The country star is expected to announce a deal with Sony Nashville at a press conference Thursday afternoon.
Garth Brooks, arguably the biggest country star of the 1990s, is scheduled to make a major announcement at a Nashville press conference this afternoon: that he’s coming out of retirement and looking to reclaim the top dog title for the current century.
According to sources, Brooks, who sold 70 million albums in the U.S. alone since his debut in 1989, is expected to reveal a new studio album via Sony Nashville along with a global tour of gigantic proportions.
While the music business has dramatically changed since Brooks’ heyday, he’s betting on his own fans that his popularity hasn't waned. According to touring insiders, Brooks is looking to break concert attendance records — some of which he’d previously set —when a tour launches this fall in the U.S. In order to accomplish his goal of playing to the most people possible, look for the Brooks tour to see prices at about $60-$80, more likely the latter, as compared to the hundreds of dollars for a single ticket that artists of his stature have been known to command. The trek, promoted primarily by Ben Farrell of Lon Varnell Enterprises — will then go global and may be spread over two to three years.

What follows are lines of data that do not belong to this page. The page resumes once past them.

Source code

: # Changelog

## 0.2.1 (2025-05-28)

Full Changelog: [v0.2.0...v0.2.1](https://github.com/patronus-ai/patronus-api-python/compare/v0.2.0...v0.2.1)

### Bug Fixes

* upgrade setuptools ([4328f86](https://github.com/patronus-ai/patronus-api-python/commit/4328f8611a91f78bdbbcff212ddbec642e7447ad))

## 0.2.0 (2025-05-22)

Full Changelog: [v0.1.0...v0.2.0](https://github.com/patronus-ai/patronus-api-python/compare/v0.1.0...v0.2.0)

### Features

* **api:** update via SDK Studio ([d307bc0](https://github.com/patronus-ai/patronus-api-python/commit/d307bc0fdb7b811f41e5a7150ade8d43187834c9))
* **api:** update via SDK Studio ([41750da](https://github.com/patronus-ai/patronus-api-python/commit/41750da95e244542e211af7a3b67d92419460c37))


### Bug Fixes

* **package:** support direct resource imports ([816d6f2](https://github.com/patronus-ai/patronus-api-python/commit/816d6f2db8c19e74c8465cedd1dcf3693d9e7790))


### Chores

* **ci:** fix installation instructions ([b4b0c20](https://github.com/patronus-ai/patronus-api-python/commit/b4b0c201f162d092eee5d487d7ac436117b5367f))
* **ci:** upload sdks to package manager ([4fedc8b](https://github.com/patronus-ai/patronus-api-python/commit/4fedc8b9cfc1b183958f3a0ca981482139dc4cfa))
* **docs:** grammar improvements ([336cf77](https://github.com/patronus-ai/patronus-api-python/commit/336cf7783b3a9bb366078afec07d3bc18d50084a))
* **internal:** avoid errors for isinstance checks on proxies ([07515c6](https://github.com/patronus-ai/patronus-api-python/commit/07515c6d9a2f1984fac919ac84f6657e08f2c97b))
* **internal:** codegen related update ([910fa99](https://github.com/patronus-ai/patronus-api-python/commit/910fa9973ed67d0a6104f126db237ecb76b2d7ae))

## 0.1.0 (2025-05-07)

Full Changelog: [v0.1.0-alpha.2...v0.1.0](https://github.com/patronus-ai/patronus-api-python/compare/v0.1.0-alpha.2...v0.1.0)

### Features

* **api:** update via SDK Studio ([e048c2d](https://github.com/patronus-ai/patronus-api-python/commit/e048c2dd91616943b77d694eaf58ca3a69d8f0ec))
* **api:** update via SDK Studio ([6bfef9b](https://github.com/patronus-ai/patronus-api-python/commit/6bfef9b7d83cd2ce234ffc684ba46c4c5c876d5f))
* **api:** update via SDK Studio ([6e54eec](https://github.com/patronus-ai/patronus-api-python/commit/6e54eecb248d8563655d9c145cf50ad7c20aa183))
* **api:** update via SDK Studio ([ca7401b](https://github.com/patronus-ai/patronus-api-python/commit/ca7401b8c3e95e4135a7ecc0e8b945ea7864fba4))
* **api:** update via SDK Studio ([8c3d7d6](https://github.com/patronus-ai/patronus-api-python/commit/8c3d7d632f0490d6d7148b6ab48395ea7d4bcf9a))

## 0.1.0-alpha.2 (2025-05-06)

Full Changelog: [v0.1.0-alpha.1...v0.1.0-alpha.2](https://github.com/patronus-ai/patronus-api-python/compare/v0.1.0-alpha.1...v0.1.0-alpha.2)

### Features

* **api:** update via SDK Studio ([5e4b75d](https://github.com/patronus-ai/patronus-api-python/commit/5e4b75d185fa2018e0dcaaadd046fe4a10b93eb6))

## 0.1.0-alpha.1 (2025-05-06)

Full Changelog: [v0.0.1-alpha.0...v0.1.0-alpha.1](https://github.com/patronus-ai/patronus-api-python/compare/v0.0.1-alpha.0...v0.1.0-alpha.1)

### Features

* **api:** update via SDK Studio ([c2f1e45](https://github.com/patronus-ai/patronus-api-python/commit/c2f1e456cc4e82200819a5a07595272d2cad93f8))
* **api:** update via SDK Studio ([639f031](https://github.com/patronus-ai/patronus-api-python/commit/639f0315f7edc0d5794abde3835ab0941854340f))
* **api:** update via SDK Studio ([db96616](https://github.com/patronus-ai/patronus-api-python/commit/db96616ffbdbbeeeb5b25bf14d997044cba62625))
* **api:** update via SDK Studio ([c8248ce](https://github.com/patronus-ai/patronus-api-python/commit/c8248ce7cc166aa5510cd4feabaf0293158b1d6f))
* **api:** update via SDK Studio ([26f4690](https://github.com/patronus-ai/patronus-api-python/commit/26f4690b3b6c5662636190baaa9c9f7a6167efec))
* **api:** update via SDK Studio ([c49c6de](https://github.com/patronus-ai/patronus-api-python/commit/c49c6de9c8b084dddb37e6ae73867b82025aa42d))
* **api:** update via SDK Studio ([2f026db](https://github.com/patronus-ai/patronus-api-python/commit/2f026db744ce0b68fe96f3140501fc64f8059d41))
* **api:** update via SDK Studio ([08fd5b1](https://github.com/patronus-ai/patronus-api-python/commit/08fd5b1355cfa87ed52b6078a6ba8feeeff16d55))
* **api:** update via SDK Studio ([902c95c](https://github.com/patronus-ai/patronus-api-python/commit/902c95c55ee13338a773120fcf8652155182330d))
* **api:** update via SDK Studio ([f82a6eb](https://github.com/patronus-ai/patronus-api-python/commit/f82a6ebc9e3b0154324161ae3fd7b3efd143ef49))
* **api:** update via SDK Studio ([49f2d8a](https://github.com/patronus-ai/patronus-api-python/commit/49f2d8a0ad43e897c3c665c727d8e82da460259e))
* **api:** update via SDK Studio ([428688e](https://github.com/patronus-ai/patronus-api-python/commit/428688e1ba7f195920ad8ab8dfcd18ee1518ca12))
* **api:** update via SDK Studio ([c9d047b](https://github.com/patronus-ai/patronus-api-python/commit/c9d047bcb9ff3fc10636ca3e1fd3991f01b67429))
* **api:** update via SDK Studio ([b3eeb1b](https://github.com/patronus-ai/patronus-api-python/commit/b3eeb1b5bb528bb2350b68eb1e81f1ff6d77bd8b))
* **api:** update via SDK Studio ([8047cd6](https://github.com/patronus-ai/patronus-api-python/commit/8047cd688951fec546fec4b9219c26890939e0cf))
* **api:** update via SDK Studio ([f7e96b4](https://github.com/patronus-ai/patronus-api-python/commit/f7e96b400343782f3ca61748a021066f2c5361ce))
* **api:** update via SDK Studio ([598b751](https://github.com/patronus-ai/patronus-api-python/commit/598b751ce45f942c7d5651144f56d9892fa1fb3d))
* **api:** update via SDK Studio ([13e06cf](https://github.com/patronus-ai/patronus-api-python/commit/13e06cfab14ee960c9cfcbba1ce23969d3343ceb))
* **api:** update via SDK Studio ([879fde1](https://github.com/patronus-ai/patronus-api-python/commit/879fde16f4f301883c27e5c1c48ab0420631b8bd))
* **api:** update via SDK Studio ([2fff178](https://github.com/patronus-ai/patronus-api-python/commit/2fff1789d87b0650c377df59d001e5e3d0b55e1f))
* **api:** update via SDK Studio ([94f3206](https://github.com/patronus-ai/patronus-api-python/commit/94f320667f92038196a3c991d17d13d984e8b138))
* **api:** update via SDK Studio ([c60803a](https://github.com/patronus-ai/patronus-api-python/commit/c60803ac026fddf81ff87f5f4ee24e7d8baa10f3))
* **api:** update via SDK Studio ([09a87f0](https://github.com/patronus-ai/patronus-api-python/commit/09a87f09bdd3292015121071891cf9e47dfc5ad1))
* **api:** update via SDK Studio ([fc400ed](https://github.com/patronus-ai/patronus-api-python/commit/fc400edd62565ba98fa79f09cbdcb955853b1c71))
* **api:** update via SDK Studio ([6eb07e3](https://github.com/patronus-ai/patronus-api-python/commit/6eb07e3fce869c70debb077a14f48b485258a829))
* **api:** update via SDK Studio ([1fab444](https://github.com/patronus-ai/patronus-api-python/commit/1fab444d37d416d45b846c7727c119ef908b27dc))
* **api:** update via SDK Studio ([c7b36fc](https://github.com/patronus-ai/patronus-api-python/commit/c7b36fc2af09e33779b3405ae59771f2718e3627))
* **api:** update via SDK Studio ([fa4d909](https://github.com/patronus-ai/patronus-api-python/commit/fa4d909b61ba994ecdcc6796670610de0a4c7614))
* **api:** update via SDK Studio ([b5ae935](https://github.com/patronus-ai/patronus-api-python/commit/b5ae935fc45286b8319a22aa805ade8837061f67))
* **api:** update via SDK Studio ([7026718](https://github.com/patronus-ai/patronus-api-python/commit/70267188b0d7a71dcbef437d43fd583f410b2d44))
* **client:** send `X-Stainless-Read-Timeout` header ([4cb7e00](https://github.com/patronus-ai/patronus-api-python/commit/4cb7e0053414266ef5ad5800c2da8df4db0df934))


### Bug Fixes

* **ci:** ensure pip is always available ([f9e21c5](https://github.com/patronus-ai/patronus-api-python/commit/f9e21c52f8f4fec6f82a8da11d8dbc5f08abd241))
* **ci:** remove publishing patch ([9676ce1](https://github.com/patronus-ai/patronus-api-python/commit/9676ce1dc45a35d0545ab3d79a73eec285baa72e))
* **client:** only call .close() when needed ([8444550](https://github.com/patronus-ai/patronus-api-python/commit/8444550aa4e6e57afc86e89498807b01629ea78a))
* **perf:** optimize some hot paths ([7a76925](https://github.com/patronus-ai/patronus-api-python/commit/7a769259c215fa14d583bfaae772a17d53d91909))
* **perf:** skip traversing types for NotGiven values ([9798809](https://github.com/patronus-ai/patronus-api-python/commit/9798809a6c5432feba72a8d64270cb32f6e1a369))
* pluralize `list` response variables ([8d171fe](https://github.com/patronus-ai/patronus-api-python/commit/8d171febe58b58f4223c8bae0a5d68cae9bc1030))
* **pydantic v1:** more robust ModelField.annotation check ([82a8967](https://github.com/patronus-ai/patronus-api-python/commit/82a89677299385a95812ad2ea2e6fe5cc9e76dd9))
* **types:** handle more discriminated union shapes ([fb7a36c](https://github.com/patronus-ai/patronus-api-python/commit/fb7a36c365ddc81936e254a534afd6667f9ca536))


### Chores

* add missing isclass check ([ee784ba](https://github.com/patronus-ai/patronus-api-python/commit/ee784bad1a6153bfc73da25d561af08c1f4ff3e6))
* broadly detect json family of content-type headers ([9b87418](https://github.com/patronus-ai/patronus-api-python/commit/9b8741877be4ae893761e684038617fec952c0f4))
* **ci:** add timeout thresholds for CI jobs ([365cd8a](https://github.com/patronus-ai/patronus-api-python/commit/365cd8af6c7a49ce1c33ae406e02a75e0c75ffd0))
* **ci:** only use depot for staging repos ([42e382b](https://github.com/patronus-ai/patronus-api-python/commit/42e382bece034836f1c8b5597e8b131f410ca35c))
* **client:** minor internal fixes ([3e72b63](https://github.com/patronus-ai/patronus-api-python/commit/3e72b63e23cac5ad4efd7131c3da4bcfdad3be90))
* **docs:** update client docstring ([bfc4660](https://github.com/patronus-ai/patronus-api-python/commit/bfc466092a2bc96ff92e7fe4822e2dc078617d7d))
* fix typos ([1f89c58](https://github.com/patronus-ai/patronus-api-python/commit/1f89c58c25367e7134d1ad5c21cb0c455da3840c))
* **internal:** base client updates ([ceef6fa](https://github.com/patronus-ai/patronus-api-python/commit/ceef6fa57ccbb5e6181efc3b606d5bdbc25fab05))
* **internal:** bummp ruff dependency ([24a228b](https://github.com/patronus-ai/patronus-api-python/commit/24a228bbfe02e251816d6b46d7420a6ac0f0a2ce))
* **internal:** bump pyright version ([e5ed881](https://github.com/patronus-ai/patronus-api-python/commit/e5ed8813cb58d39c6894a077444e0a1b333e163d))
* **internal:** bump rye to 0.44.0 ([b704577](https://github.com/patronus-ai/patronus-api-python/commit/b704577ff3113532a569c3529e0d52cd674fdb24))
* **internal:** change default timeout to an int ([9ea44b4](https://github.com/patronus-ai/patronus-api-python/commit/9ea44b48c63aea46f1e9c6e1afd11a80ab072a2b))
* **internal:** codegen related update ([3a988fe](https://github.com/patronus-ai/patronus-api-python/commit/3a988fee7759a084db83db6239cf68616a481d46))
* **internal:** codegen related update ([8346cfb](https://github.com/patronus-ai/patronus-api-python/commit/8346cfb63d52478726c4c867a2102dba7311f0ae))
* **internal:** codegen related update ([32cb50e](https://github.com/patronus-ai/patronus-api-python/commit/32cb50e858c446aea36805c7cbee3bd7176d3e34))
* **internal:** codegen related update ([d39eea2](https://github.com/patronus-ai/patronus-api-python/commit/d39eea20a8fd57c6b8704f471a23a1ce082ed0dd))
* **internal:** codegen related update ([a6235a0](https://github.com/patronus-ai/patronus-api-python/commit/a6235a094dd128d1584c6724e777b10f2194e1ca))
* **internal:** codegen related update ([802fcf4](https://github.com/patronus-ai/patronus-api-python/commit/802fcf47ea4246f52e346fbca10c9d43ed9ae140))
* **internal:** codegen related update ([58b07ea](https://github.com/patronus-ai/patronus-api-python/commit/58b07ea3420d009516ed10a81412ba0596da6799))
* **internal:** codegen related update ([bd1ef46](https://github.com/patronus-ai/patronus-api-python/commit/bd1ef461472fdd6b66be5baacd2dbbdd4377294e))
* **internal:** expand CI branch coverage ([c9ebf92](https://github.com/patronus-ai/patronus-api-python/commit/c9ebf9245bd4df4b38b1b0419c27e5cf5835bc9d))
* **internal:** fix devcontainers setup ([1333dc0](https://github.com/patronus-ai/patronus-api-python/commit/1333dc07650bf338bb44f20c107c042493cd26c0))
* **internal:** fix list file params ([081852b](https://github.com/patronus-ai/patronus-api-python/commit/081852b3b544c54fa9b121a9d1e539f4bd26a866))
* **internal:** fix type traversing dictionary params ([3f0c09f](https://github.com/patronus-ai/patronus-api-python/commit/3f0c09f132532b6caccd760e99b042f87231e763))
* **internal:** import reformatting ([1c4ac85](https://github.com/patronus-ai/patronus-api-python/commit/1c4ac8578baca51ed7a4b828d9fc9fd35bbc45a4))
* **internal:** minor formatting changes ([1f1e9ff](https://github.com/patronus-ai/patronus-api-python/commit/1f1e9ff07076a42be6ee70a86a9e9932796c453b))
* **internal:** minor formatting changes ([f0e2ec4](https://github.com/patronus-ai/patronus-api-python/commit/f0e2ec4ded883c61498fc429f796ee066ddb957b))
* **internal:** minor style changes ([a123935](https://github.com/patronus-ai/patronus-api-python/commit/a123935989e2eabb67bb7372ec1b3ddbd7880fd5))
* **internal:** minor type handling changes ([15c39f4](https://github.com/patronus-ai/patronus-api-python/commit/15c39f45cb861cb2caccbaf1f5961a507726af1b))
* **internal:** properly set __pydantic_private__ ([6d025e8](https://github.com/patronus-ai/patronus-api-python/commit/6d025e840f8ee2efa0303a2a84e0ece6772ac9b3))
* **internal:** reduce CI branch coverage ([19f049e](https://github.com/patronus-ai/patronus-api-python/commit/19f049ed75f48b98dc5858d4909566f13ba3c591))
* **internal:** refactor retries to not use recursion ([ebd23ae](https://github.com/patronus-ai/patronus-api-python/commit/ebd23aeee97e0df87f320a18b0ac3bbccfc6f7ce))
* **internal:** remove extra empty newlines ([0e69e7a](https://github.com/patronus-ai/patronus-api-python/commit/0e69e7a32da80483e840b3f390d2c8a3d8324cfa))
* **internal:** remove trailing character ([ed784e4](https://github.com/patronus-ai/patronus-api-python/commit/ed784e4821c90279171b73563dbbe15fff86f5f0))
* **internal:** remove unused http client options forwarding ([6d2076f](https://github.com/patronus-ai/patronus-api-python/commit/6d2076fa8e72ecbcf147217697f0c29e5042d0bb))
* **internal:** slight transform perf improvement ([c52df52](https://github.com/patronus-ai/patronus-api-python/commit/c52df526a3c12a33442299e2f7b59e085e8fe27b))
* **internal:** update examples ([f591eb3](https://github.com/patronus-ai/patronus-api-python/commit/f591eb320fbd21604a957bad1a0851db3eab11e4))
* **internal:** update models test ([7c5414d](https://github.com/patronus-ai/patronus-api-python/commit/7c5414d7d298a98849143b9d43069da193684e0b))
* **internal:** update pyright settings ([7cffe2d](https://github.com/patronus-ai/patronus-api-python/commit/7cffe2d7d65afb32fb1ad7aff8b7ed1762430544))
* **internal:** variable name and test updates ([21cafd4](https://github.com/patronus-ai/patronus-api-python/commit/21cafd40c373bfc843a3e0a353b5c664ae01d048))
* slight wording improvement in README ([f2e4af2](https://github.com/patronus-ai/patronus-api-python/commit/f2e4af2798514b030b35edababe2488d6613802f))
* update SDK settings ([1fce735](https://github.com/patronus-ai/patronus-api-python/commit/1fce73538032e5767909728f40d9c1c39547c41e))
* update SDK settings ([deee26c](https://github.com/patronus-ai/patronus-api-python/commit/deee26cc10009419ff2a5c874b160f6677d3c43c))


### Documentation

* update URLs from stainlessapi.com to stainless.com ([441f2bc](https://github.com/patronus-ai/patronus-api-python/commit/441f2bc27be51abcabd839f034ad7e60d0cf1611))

Last time out, Brooks shattered country touring records with an outing centered around his 1998 Capitol release "Sevens." The three-year extravaganza grossed more than $105 million (country music's first $100 million run) and drew close to 5.5 million people. Notably, Brooks charged a relatively paltry $20 per ticket when he likely could have demanded a much higher amount.
Since retiring in 2001, Brooks has made sporadic live appearances and then came halfway out of retirement by settling into a residency at the Wynn Las Vegas hotel.
Since his last large scale tour in 1998, Brooks has played at least 24 shows, including one in Los Angeles at the Forum in 2001; nine shows with his wife, Trisha Yearwood, in Kansas City, Mo., in 2007; five shows at the Staples Center in Los Angeles in 2008; and nine shows at the Bridgestone Arena in Nashville. The shows generated total attendance of 427,000 people and total box office of $13.25 million, according to Billboard Boxscore.
Prior to this tour announcement, Garth Brooks was also set to perform in Ireland July 25-29 at Croke Park. But people living near the concert site protested when the stay was extended from three nights to five and tickets sold out to all the shows. The latter two shows were cancelled amidst infighting in that community. According to press reports, local residents cited an ordinance that says the park can only have three concerts a year and although the Dublin city council voted in favor of allowing all five concerts to take place, the city manger refused to give grant a license for all five shows. It said two of the shows must be cancelled.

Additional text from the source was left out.